20 March 2017
Restricted and prohibited invasive weeds and biosecurity planning were the focus of a regional biosecurity meeting hosted by Ipswich City Council last week.
The meeting attracted representatives from councils including Gold Coast, Scenic Rim, Somerset, Brisbane, Logan and Ipswich as well as Biosecurity Queensland.
Health and Community Safety Committee Chairwoman Councillor Sheila Ireland said the councils discussed ways to control pest weeds at local and regional levels.
“Many invasive species have become a significant problem across South-East Queensland and councils are working on a coordinated approach to tackling the issue,” she said.
“For example, Fireweed is of significant concern to residents in a number of council areas and meetings like these ensure local governments are able to share control experiences and skills.
“Ipswich City Council continues to take a lead role on fireweed control by hosting community programs and workshops and meetings with nearby councils and government agencies.”
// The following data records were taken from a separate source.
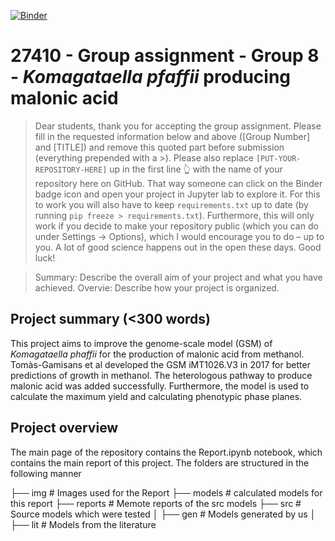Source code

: [![Binder](https://mybinder.org/badge_logo.svg)](https://mybinder.org/v2/gh/27410/group-assignment-2021-group-8-malonic-acid-in-k-phaffii/main)

# 27410 - Group assignment - Group 8 - _Komagataella pfaffii_ producing malonic acid

> Dear students, thank you for accepting the group assignment. Please fill in the
> requested information below and above ([Group Number] and [TITLE]) and remove this quoted part before submission (everything prepended with a >).
> Please also replace `[PUT-YOUR-REPOSITORY-HERE]` up in the first line 👆 with the name of your repository here on GitHub.
> That way someone can click on the Binder badge icon and open your project in Jupyter lab to explore it.
> For this to work you will also have to keep `requirements.txt` up to date (by running `pip freeze > requirements.txt`).
> Furthermore, this will only work if you decide to make your repository public (which you can do under Settings -> Options),
> which I would encourage you to do – up to you. A lot of good science happens out in the open these days.
> Good luck!

>Summary: Describe the overall aim of your project and what you have achieved.
>Overvie: Describe how your project is organized.
## Project summary (<300 words)
This project aims to improve the genome-scale model (GSM) of _Komagataella phaffii_ for the production of malonic acid from methanol. Tomàs-Gamisans et al developed the GSM iMT1026.V3 in 2017 for better predictions of growth in methanol. The heterologous pathway to produce malonic acid was added successfully. Furthermore, the model is used to calculate the maximum yield and calculating phenotypic phase planes. 

## Project overview
The main page of the repository contains the Report.ipynb notebook, which contains the main report of this project.
The folders are structured in the following manner

├── img                 # Images used for the Report
├── models              # calculated models for this report
├── reports             # Memote reports of the src models
├── src                 # Source models which were tested
│   ├── gen             # Models generated by us
│   ├── lit             # Models from the literature
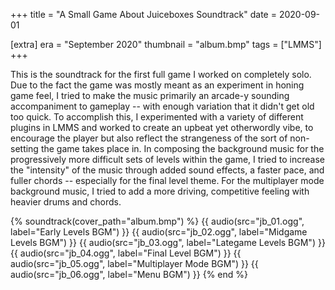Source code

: +++
title = "A Small Game About Juiceboxes Soundtrack"
date = 2020-09-01

[extra]
era = "September 2020"
thumbnail = "album.bmp"
tags = ["LMMS"]
+++

This is the soundtrack for the first full game I worked on completely solo. Due to the fact the game was mostly meant as an experiment in honing game feel, I tried to make the music primarily an arcade-y sounding accompaniment to gameplay -- with enough variation that it didn't get old too quick. To accomplish this, I experimented with a variety of different plugins in LMMS and worked to create an upbeat yet otherwordly vibe, to encourage the player but also reflect the strangeness of the sort of non-setting the game takes place in. In composing the background music for the progressively more difficult sets of levels within the game, I tried to increase the "intensity" of the music through added sound effects, a faster pace, and fuller chords -- especially for the final level theme. For the multiplayer mode background music, I tried to add a more driving, competitive feeling with heavier drums and chords.

{% soundtrack(cover_path="album.bmp") %}
{{ audio(src="jb_01.ogg", label="Early Levels BGM") }}
{{ audio(src="jb_02.ogg", label="Midgame Levels BGM") }}
{{ audio(src="jb_03.ogg", label="Lategame Levels BGM") }}
{{ audio(src="jb_04.ogg", label="Final Level BGM") }}
{{ audio(src="jb_05.ogg", label="Multiplayer Mode BGM") }}
{{ audio(src="jb_06.ogg", label="Menu BGM") }}
{% end %}
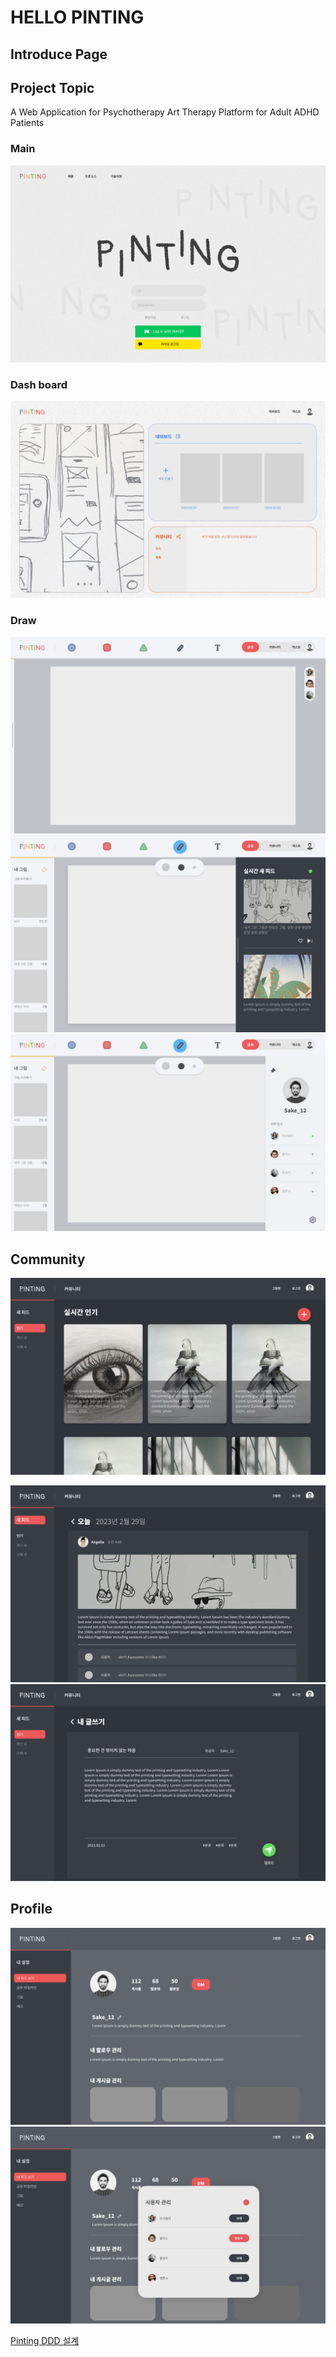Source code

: # HELLO PINTING

## Introduce Page

## Project Topic
A Web Application for Psychotherapy Art Therapy Platform for Adult ADHD Patients

### Main

![main page](https://github.com/42-PINTING/.github/blob/main/PintingPageImg/mainPage.png?raw=true)

### Dash board

![dashboard](https://github.com/42-PINTING/.github/blob/main/PintingPageImg/dashboardPage.png?raw=true)

### Draw

![draw page](https://github.com/42-PINTING/.github/blob/main/PintingPageImg/drawingPage.png?raw=true)
![feed function](https://github.com/42-PINTING/.github/blob/main/PintingPageImg/drawingFunction.png?raw=true)
![friend function](https://github.com/42-PINTING/.github/blob/main/PintingPageImg/drawingFriendPage.png?raw=true)

## Community

![community](https://github.com/42-PINTING/.github/blob/main/PintingPageImg/communityPage.png?raw=true)

![feed](https://github.com/42-PINTING/.github/blob/main/PintingPageImg/communityFeed.png?raw=true)
![writing](https://github.com/42-PINTING/.github/blob/main/PintingPageImg/communityWritingPage.png?raw=true)

## Profile

![profile](https://github.com/42-PINTING/.github/blob/main/PintingPageImg/profilePage.png?raw=true)
![frofile](https://github.com/42-PINTING/.github/blob/main/PintingPageImg/profileFriend.png?raw=true)

[Pinting DDD 설계](https://github.com/42-PINTING/.github/wiki/Pinting-DDD-%EC%84%A4%EA%B3%84-%EA%B3%BC%EC%A0%95)
<!--
🙋‍♀️ 짧은 소개 - 여러분의 조직은 무엇에 대한 것인가요?
여러분의 조직이 무엇을 하고, 어떤 목표나 비전을 가지고 있는지에 대한 간략한 설명입니다. 조직의 핵심 가치와 임무를 공유하여 사람들이 여러분의 조직에 대해 더 잘 이해할 수 있게 합니다.

🌈 기여 지침 - 커뮤니티는 어떻게 참여할 수 있나요?
커뮤니티 구성원이 여러분의 프로젝트에 어떻게 기여할 수 있는지에 대한 지침입니다. 이는 버그 신고, 기능 제안, 코드 기여 등 다양한 방법을 포함할 수 있습니다. 또한, 기여 과정이 원활하게 진행될 수 있도록 필요한 절차나 규칙을 명시합니다.

👩‍💻 유용한 자료 - 커뮤니티는 어디에서 여러분의 문서를 찾을 수 있나요? 커뮤니티가 알아야 할 다른 것은 무엇인가요?
프로젝트 문서, 시작 가이드, 개발자 가이드 등 커뮤니티 구성원이 참고할 수 있는 유용한 자료들의 위치를 안내합니다. 이외에도 커뮤니티 구성원이 알아두어야 할 중요한 정보나 팁을 공유합니다.

🍿 재미있는 사실 - 여러분의 팀은 아침에 무엇을 먹나요?
팀 문화나 멤버들 사이의 재미있는 사실을 공유하는 것입니다. 예를 들어, 팀원들이 아침 식사로 선호하는 음식이나, 팀 내에서 유명한 간식 등을 소개할 수 있습니다. 이는 팀의 분위기를 좀 더 친근하게 만들어 줍니다.
-->
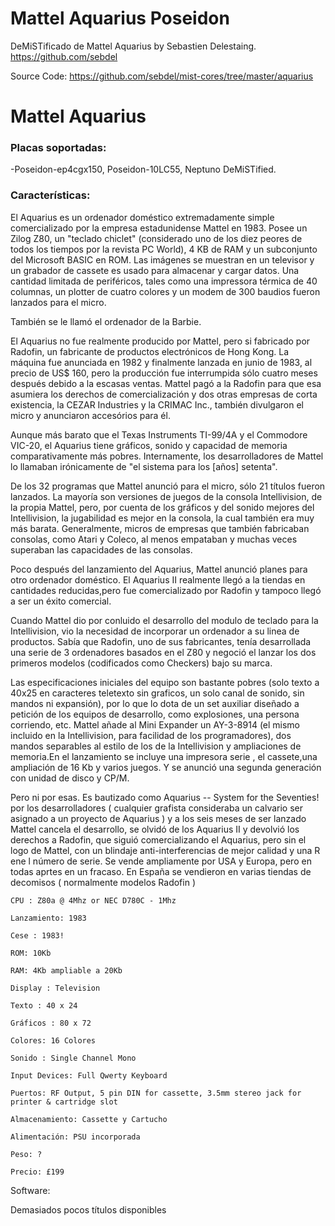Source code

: # Mattel Aquarius Poseidon

DeMiSTificado de Mattel Aquarius  by Sebastien Delestaing. https://github.com/sebdel

Source Code: https://github.com/sebdel/mist-cores/tree/master/aquarius


# Mattel Aquarius

### Placas soportadas: 
-Poseidon-ep4cgx150, Poseidon-10LC55, Neptuno DeMiSTified.

### Características:
El Aquarius es un ordenador doméstico extremadamente simple comercializado por la empresa estadunidense Mattel en 1983. Posee un Zilog Z80, un "teclado chiclet" (considerado uno de los diez peores de todos los tiempos por la revista PC World), 4 KB de RAM y un subconjunto del Microsoft BASIC en ROM. Las imágenes se muestran en un televisor y un grabador de cassete es usado para almacenar y cargar datos. Una cantidad limitada de periféricos, tales como una impressora térmica de 40 columnas, un plotter de cuatro colores y un modem de 300 baudios fueron lanzados para el micro.

También se le llamó el ordenador de la Barbie.

El Aquarius no fue realmente producido por Mattel, pero si fabricado por Radofin, un fabricante de productos electrónicos de Hong Kong. La máquina fue anunciada en 1982 y finalmente lanzada en junio de 1983, al precio de US$ 160, pero la producción fue interrumpida sólo cuatro meses después debido a la escasas ventas. Mattel pagó a la Radofin para que esa asumiera los derechos de comercialización y dos otras empresas de corta existencia, la CEZAR Industries y la CRIMAC Inc., también divulgaron el micro y anunciaron accesórios para él.

Aunque más barato que el Texas Instruments TI-99/4A y el Commodore VIC-20, el Aquarius tiene gráficos, sonido y capacidad de memoria comparativamente más pobres. Internamente, los desarrolladores de Mattel lo llamaban irónicamente de "el sistema para los [años] setenta". 

De los 32 programas que Mattel anunció para el micro, sólo 21 títulos fueron lanzados. La mayoría son versiones de juegos de la consola Intellivision, de la propia Mattel, pero, por cuenta de los gráficos y del sonido mejores del Intellivision, la jugabilidad es mejor en la consola, la cual también era muy más barata. Generalmente, micros de empresas que también fabricaban consolas, como Atari y Coleco, al menos empataban y muchas veces superaban las capacidades de las consolas.

Poco después del lanzamiento del Aquarius, Mattel anunció planes para otro ordenador doméstico. El Aquarius II realmente llegó a la tiendas en cantidades reducidas,pero fue comercializado por Radofin y tampoco llegó a ser un éxito comercial.

Cuando Mattel dio por conluido el desarrollo del modulo de teclado para la Intellivision, vio la necesidad de incorporar un ordenador a su linea de productos. Sabía que Radofin, uno de sus fabricantes, tenía desarrollada una serie de 3 ordenadores basados en el Z80 y negoció el lanzar los dos primeros modelos (codificados como Checkers) bajo su marca. 

Las especificaciones iniciales del equipo son bastante pobres (solo texto a 40x25 en caracteres teletexto sin graficos, un solo canal de sonido, sin mandos ni expansión), por lo que lo dota de un set auxiliar diseñado a petición de los equipos de desarrollo, como explosiones, una persona corriendo, etc. Mattel añade al Mini Expander un AY-3-8914 (el mismo incluido en la Intellivision, para facilidad de los programadores), dos mandos separables al estilo de los de la Intellivision y ampliaciones de memoria.En el lanzamiento se incluye una impresora serie , el cassete,una ampliación de 16 Kb y varios juegos. Y se anunció una segunda generación con unidad de disco y CP/M.
 
Pero ni por esas. Es bautizado como Aquarius -- System for the Seventies! por los desarrolladores ( cualquier grafista consideraba un calvario ser asignado a un proyecto de Aquarius ) y a los seis meses de ser lanzado Mattel cancela el desarrollo, se olvidó de los Aquarius II y devolvió los derechos a Radofin, que siguió comercializando el Aquarius, pero sin el logo de Mattel, con un blindaje anti-interferencias de mejor calidad y una R ene l número de serie. Se vende ampliamente por USA y Europa, pero en todas aprtes en un fracaso. En España se vendieron en varias tiendas de decomisos ( normalmente modelos Radofin )

    CPU : Z80a @ 4Mhz or NEC D780C - 1Mhz
    
    Lanzamiento: 1983
    
    Cese : 1983!
    
    ROM: 10Kb
    
    RAM: 4Kb ampliable a 20Kb
    
    Display : Television
    
    Texto : 40 x 24
    
    Gráficos : 80 x 72
    
    Colores: 16 Colores
    
    Sonido : Single Channel Mono
    
    Input Devices: Full Qwerty Keyboard
    
    Puertos: RF Output, 5 pin DIN for cassette, 3.5mm stereo jack for printer & cartridge slot
    
    Almacenamiento: Cassette y Cartucho
    
    Alimentación: PSU incorporada
    
    Peso: ?
    
    Precio: £199



Software:

Demasiados pocos títulos disponibles
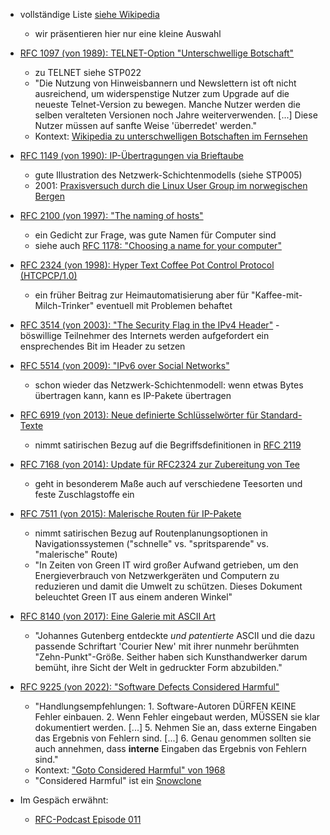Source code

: - vollständige Liste [siehe Wikipedia](https://en.wikipedia.org/w/index.php?title=April_Fools%27_Day_Request_for_Comments&oldid=1083880338)
    - wir präsentieren hier nur eine kleine Auswahl

- [RFC 1097 (von 1989): TELNET-Option "Unterschwellige Botschaft"](https://datatracker.ietf.org/doc/html/rfc1097)
    - zu TELNET siehe STP022
    - "Die Nutzung von Hinweisbannern und Newslettern ist oft nicht ausreichend, um widerspenstige Nutzer zum Upgrade auf die neueste Telnet-Version zu bewegen. Manche Nutzer werden die selben veralteten Versionen noch Jahre weiterverwenden. \[...] Diese Nutzer müssen auf sanfte Weise 'überredet' werden."
    - Kontext: [Wikipedia zu unterschwelligen Botschaften im Fernsehen](https://de.wikipedia.org/w/index.php?title=Unterschwelliger_Reiz&oldid=224495884#Konsum_und_Fernsehen)

- [RFC 1149 (von 1990): IP-Übertragungen via Brieftaube](https://datatracker.ietf.org/doc/html/rfc1149)
    - gute Illustration des Netzwerk-Schichtenmodells (siehe STP005)
    - 2001: [Praxisversuch durch die Linux User Group im norwegischen Bergen](https://de.wikipedia.org/w/index.php?title=Internet_Protocol_over_Avian_Carriers&oldid=228505943)

- [RFC 2100 (von 1997): "The naming of hosts"](https://datatracker.ietf.org/doc/html/rfc2100)
    - ein Gedicht zur Frage, was gute Namen für Computer sind
    - siehe auch [RFC 1178: "Choosing a name for your computer"](https://datatracker.ietf.org/doc/html/rfc1178)

- [RFC 2324 (von 1998): Hyper Text Coffee Pot Control Protocol (HTCPCP/1.0)](https://datatracker.ietf.org/doc/html/rfc2324)
    - ein früher Beitrag zur Heimautomatisierung aber für "Kaffee-mit-Milch-Trinker" eventuell mit Problemen behaftet

- [RFC 3514 (von 2003): "The Security Flag in the IPv4 Header"](https://datatracker.ietf.org/doc/html/rfc3514)
    -böswillige Teilnehmer des Internets werden aufgefordert ein ensprechendes Bit im Header zu setzen

- [RFC 5514 (von 2009): "IPv6 over Social Networks"](https://datatracker.ietf.org/doc/html/rfc5514)
    - schon wieder das Netzwerk-Schichtenmodell: wenn etwas Bytes übertragen kann, kann es IP-Pakete übertragen

- [RFC 6919 (von 2013): Neue definierte Schlüsselwörter für Standard-Texte](https://datatracker.ietf.org/doc/html/rfc6919)
    - nimmt satirischen Bezug auf die Begriffsdefinitionen in [RFC 2119](https://datatracker.ietf.org/doc/html/rfc2119)

- [RFC 7168 (von 2014): Update für RFC2324 zur Zubereitung von Tee](https://datatracker.ietf.org/doc/html/rfc7168)
    - geht in besonderem Maße auch auf verschiedene Teesorten und feste Zuschlagstoffe ein

- [RFC 7511 (von 2015): Malerische Routen für IP-Pakete](https://datatracker.ietf.org/doc/html/rfc7511)
    - nimmt satirischen Bezug auf Routenplanungsoptionen in Navigationssystemen ("schnelle" vs. "spritsparende" vs. "malerische" Route)
    - "In Zeiten von Green IT wird großer Aufwand getrieben, um den Energieverbrauch von Netzwerkgeräten und Computern zu reduzieren und damit die Umwelt zu schützen. Dieses Dokument beleuchtet Green IT aus einem anderen Winkel"

- [RFC 8140 (von 2017): Eine Galerie mit ASCII Art](https://datatracker.ietf.org/doc/html/rfc8140)
    - "Johannes Gutenberg entdeckte _und patentierte_ ASCII und die dazu passende Schriftart 'Courier New' mit ihrer nunmehr berühmten "Zehn-Punkt"-Größe. Seither haben sich Kunsthandwerker darum bemüht, ihre Sicht der Welt in gedruckter Form abzubilden."

- [RFC 9225 (von 2022): "Software Defects Considered Harmful"](https://datatracker.ietf.org/doc/html/rfc9225)
    - "Handlungsempfehlungen: 1. Software-Autoren DÜRFEN KEINE Fehler einbauen. 2. Wenn Fehler eingebaut werden, MÜSSEN sie klar dokumentiert werden. \[...] 5. Nehmen Sie an, dass externe Eingaben das Ergebnis von Fehlern sind. \[...] 6. Genau genommen sollten sie auch annehmen, dass **interne** Eingaben das Ergebnis von Fehlern sind."
    - Kontext: ["Goto Considered Harmful" von 1968](https://www.cs.utexas.edu/users/EWD/ewd02xx/EWD215.PDF)
    - "Considered Harmful" ist ein [Snowclone](https://en.wikipedia.org/w/index.php?title=Snowclone&oldid=1136199131)

- Im Gespäch erwähnt:
    - [RFC-Podcast Episode 011](https://requestforcomments.de/archives/363)
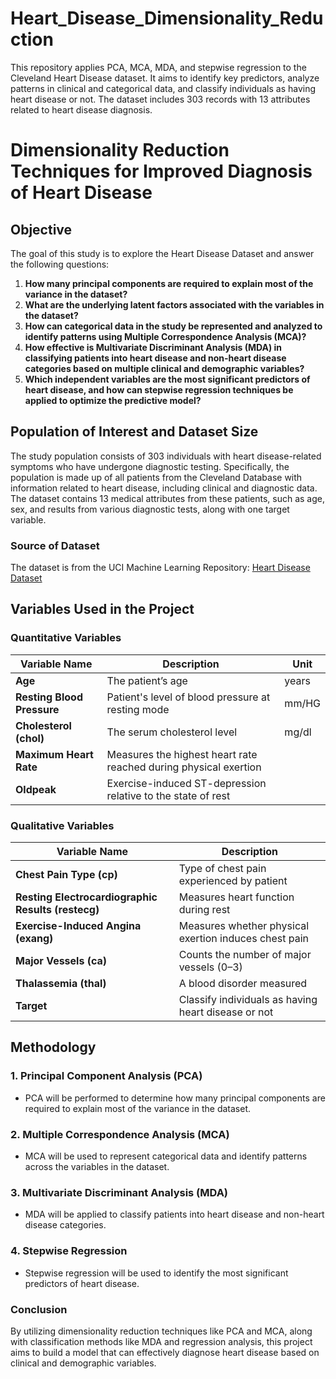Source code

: # Heart_Disease_Dimensionality_Reduction
This repository applies PCA, MCA, MDA, and stepwise regression to the Cleveland Heart Disease dataset. It aims to identify key predictors, analyze patterns in clinical and categorical data, and classify individuals as having heart disease or not. The dataset includes 303 records with 13 attributes related to heart disease diagnosis.

# Dimensionality Reduction Techniques for Improved Diagnosis of Heart Disease

## Objective
The goal of this study is to explore the Heart Disease Dataset and answer the following questions:

1. **How many principal components are required to explain most of the variance in the dataset?**
2. **What are the underlying latent factors associated with the variables in the dataset?**
3. **How can categorical data in the study be represented and analyzed to identify patterns using Multiple Correspondence Analysis (MCA)?**
4. **How effective is Multivariate Discriminant Analysis (MDA) in classifying patients into heart disease and non-heart disease categories based on multiple clinical and demographic variables?**
5. **Which independent variables are the most significant predictors of heart disease, and how can stepwise regression techniques be applied to optimize the predictive model?**

## Population of Interest and Dataset Size
The study population consists of 303 individuals with heart disease-related symptoms who have undergone diagnostic testing. Specifically, the population is made up of all patients from the Cleveland Database with information related to heart disease, including clinical and diagnostic data. The dataset contains 13 medical attributes from these patients, such as age, sex, and results from various diagnostic tests, along with one target variable.

### Source of Dataset
The dataset is from the UCI Machine Learning Repository:
[Heart Disease Dataset](https://archive.ics.uci.edu/dataset/45/heart+disease)

## Variables Used in the Project

### Quantitative Variables

| Variable Name           | Description                                                     | Unit  |
|-------------------------|-----------------------------------------------------------------|-------|
| **Age**                 | The patient’s age                                               | years |
| **Resting Blood Pressure** | Patient's level of blood pressure at resting mode               | mm/HG |
| **Cholesterol (chol)**  | The serum cholesterol level                                     | mg/dl |
| **Maximum Heart Rate**  | Measures the highest heart rate reached during physical exertion |       |
| **Oldpeak**             | Exercise-induced ST-depression relative to the state of rest    |       |

### Qualitative Variables

| Variable Name             | Description                                                    |
|---------------------------|----------------------------------------------------------------|
| **Chest Pain Type (cp)**   | Type of chest pain experienced by patient                      |
| **Resting Electrocardiographic Results (restecg)** | Measures heart function during rest |
| **Exercise-Induced Angina (exang)** | Measures whether physical exertion induces chest pain |
| **Major Vessels (ca)**    | Counts the number of major vessels (0–3)                       |
| **Thalassemia (thal)**    | A blood disorder measured                                      |
| **Target**                | Classify individuals as having heart disease or not            |

## Methodology
### 1. Principal Component Analysis (PCA)
- PCA will be performed to determine how many principal components are required to explain most of the variance in the dataset.

### 2. Multiple Correspondence Analysis (MCA)
- MCA will be used to represent categorical data and identify patterns across the variables in the dataset.

### 3. Multivariate Discriminant Analysis (MDA)
- MDA will be applied to classify patients into heart disease and non-heart disease categories.

### 4. Stepwise Regression
- Stepwise regression will be used to identify the most significant predictors of heart disease.

### Conclusion
By utilizing dimensionality reduction techniques like PCA and MCA, along with classification methods like MDA and regression analysis, this project aims to build a model that can effectively diagnose heart disease based on clinical and demographic variables.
Rosewood-based Councillor David Pahlke said changes to the State Government Biosecurity Act had put more responsibility on local governments to combat weeds.
“In 2016 we saw a 67 per cent increase in reports of fireweed infestations,” he said.
“Weeds like this have a serious impact on the rural way of life by invading and out-competing pasture species and poisoning livestock.
“The existence of invasive weeds is one of the most important issues in the on-going protection and management of Ipswich’s rural industry and natural resources.”